MySQL Stored Procedure – Loop Through Table and Delete Rows

MySQLstored-procedures

I've created a procedure to loop through large InnoDB tables and delete a chunk of rows, then pause and repeat until max field value allowed is reached.

Binary logging is enabled, but I'm leaving it at the default NONDETERMINISTIC setting, so I don't think that matters.

The CALL command includes the number of rows to delete per row (num_rows), and the last field value to delete (maxId). (I'm using the primary key id).

The first part works correctly, it loops through and deletes a chunk of rows each pass.

There's an If statement to check the last id (@z) of the current chunk against maxId, it should exit the loop if the last id is null or is greater than the maxId. But it never fires and leaves the loop.

I can't determine what I've done wrong, thoughts?


UPDATE:
I've determined the source of the problem, but I'm not sure how to fix it.

The last id @z of the chunk to delete is set with a limit statement in the @sql_text2 query.

But at the end, the limit option in that query causes it to return an empty result set because the offset is greater than result set and rows to return is one.

For example, I ran the query that would be run at the end and it returns an empty result set (changed numbers for clarity). Using id for keyfield:

SELECT id FROM table_name WHERE id >= 7000 ORDER BY id LIMIT 1000,1;

The query @sql_text2 as it would be run by the procedure (with INTO @z):

SELECT id INTO @z FROM table_name WHERE id >= 7000 ORDER BY id LIMIT 1000,1;

The last id in the table is 7817.

The statement says to get 1000 rows starting with the last id deleted in the previous pass (7000) and return one row (the last row) of the result set.

The last id would of the result set would be 7999, but that doesn't exist in the table.

So I'm not sure what value is assigned to @z and can't check for it to trigger LEAVE loop_label;

In the IF block, I was checking is null and I've added a check for = "" and it still doesn't match. Does anyone know what value would be assigned to @z in the case of an empty result set?

I found this in the docs for "User-Defined Variables":

If you refer to a variable that has not been initialized, it has a
value of NULL and a type of string.

@z was initialized and used previously, what status does it have when assigned an empty result set as it's value?

Is there a command like the PHP isset() function


SOLUTION:
The comment by @a1ex07 had a fix.

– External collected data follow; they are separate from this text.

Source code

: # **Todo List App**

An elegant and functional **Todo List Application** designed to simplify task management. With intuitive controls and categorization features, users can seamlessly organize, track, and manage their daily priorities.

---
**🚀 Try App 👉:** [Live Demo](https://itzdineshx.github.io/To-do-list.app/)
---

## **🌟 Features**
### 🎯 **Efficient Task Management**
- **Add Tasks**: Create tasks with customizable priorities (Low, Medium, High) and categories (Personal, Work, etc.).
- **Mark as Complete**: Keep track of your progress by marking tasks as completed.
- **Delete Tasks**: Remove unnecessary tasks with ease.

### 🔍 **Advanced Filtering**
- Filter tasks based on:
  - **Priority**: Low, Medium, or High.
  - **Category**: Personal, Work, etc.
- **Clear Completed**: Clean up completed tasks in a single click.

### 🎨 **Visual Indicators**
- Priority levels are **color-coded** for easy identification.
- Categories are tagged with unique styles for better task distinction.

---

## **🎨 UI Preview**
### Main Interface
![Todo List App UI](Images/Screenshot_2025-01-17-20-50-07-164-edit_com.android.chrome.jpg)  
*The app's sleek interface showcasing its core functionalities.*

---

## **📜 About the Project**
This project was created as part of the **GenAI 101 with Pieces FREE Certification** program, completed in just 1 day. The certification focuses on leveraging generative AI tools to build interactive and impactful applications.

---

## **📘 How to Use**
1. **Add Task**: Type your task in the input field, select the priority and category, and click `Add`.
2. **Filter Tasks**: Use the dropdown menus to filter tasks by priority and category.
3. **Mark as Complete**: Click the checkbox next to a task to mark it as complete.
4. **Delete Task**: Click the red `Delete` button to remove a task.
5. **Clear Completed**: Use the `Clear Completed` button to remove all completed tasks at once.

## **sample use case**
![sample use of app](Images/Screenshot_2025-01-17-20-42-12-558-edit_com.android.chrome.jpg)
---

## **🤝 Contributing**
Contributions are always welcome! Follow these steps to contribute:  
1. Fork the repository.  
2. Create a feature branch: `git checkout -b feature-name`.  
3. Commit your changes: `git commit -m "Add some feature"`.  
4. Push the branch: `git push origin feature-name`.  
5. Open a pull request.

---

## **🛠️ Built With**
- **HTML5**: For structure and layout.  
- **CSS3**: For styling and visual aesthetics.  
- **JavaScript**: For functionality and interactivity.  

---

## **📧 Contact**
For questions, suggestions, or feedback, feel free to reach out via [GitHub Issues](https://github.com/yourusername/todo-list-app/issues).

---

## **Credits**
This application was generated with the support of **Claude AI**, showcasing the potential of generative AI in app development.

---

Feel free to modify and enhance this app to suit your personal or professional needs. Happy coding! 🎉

Set @z to null at the beginning of the loop.

I don't understand why this fixed the problem though.

I thought that maybe it was because @z is only set inside the loop and so gets reset each time the loop begins, but I tried setting @z before the loop begins (to null and then 1), but that caused the original problem.

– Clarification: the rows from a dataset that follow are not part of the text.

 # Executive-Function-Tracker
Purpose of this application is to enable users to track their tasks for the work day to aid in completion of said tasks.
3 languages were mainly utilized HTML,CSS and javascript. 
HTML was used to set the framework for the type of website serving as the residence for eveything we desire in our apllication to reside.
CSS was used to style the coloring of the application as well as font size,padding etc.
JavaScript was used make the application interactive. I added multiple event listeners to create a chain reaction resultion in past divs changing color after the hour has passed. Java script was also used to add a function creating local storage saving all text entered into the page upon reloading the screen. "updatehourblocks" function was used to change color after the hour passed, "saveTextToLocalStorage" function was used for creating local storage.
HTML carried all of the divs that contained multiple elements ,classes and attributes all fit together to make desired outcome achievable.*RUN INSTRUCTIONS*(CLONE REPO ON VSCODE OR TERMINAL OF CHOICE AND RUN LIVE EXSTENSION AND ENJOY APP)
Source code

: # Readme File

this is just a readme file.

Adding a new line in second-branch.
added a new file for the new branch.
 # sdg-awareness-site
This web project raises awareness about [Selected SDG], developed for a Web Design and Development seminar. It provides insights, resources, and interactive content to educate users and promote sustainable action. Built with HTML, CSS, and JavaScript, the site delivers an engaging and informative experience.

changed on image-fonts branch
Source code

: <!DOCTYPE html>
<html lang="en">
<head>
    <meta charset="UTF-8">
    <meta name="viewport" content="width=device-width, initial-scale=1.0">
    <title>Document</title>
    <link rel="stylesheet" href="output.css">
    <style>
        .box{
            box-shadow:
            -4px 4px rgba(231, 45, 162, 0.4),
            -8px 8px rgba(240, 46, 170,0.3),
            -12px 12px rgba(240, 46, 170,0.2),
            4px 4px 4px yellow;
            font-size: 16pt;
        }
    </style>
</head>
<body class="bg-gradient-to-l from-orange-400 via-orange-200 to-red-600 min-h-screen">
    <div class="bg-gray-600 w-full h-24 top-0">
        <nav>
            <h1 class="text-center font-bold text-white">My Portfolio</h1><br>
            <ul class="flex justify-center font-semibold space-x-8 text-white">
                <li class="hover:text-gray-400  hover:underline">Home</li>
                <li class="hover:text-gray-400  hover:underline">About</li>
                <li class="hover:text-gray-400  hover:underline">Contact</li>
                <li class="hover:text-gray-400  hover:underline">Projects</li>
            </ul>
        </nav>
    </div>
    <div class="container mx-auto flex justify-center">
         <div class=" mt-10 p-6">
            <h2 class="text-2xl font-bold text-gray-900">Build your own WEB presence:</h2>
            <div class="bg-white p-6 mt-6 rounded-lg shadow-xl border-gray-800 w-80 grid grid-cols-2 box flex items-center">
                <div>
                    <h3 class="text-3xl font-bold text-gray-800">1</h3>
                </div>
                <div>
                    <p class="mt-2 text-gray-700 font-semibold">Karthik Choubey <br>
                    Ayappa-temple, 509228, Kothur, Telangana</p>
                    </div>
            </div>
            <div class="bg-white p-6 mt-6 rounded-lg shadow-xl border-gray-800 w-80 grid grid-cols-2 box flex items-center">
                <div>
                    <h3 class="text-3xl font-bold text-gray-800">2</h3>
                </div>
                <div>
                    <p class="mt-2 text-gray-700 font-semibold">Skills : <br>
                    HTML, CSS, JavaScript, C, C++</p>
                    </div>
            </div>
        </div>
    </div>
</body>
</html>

Could it have something to do with setting @a to the value of @z at the end of the loop?

I'm still curious about what value is assigned to @z by @sql_text2 on the last pass.


Here's the procedure creation statement, followed by the Call statement used to implement it.
Update The following code has been updated with the fix and works correctly:

delimiter //

Create PROCEDURE `removeProcessed`(table_name VARCHAR(255), keyField VARCHAR(255), maxId INT, num_rows INT)
BEGIN
  SET @table_name = table_name;
  SET @keyField = keyField;
  SET @maxId = maxId;
  SET @num_rows = num_rows;

  SET @sql_text1 = concat('SELECT MIN(',@keyField,') INTO @a FROM ',@table_name);
  PREPARE stmt1 FROM @sql_text1;
  EXECUTE stmt1;
  DEALLOCATE PREPARE stmt1;

  loop_label:  LOOP
    SET @z = NULL;
    SET @sql_text2 = concat('SELECT ',@keyField,' INTO @z FROM ',@table_name,' WHERE ',@keyField,' >= ',@a,' ORDER BY ',@keyField,' LIMIT ',@num_rows,',1');
    PREPARE stmt2 FROM @sql_text2;
    EXECUTE stmt2;
    DEALLOCATE PREPARE stmt2;

    If @z is null THEN
      LEAVE loop_label;
    ELSEIF @z = "" THEN
      LEAVE loop_label;
    ELSEIF @z > @maxId THEN
      LEAVE loop_label;
    END IF;

    SET @sql_text3 = concat('DELETE FROM ',@table_name,' WHERE ',@keyField,' >= ',@a,' AND ',@keyField,' <= ',@z);
    PREPARE stmt3 FROM @sql_text3;
    EXECUTE stmt3;
    DEALLOCATE PREPARE stmt3;

    SET @a = @z;
    SELECT SLEEP(1);
  END LOOP;

  SET @sql_text4 = concat('DELETE FROM ',@table_name,' WHERE ',@keyField,' <= ',@maxId);
  PREPARE stmt4 FROM @sql_text4;
  EXECUTE stmt4;
  DEALLOCATE PREPARE stmt4;
END
//

delimiter ;


CALL db_name.removeProcessed('table_name', 'key_field_name', 1300731617, 100000);

Best Answer

There are two possible solutions:

set @z to null in the very beginning of your loop (prior to SET @sql_text2 = concat('....)


or instead of

SELECT id INTO @z FROM table_name WHERE id >= 7000 ORDER BY id LIMIT 1000,1;

use this:

SET @z = (SELECT id FROM table_name WHERE id >= 7000 ORDER BY id LIMIT 1000,1);

Explanation:

When no row is found, the variable is unchanged from its previous value... so it's not that you have to "set it to null before you use it," it's that you have to reset it to null before you use it again, if you are doing something like SELECT ... INTO that won't reset the value if nothing is found.
see: https://dba.stackexchange.com/a/35207/12923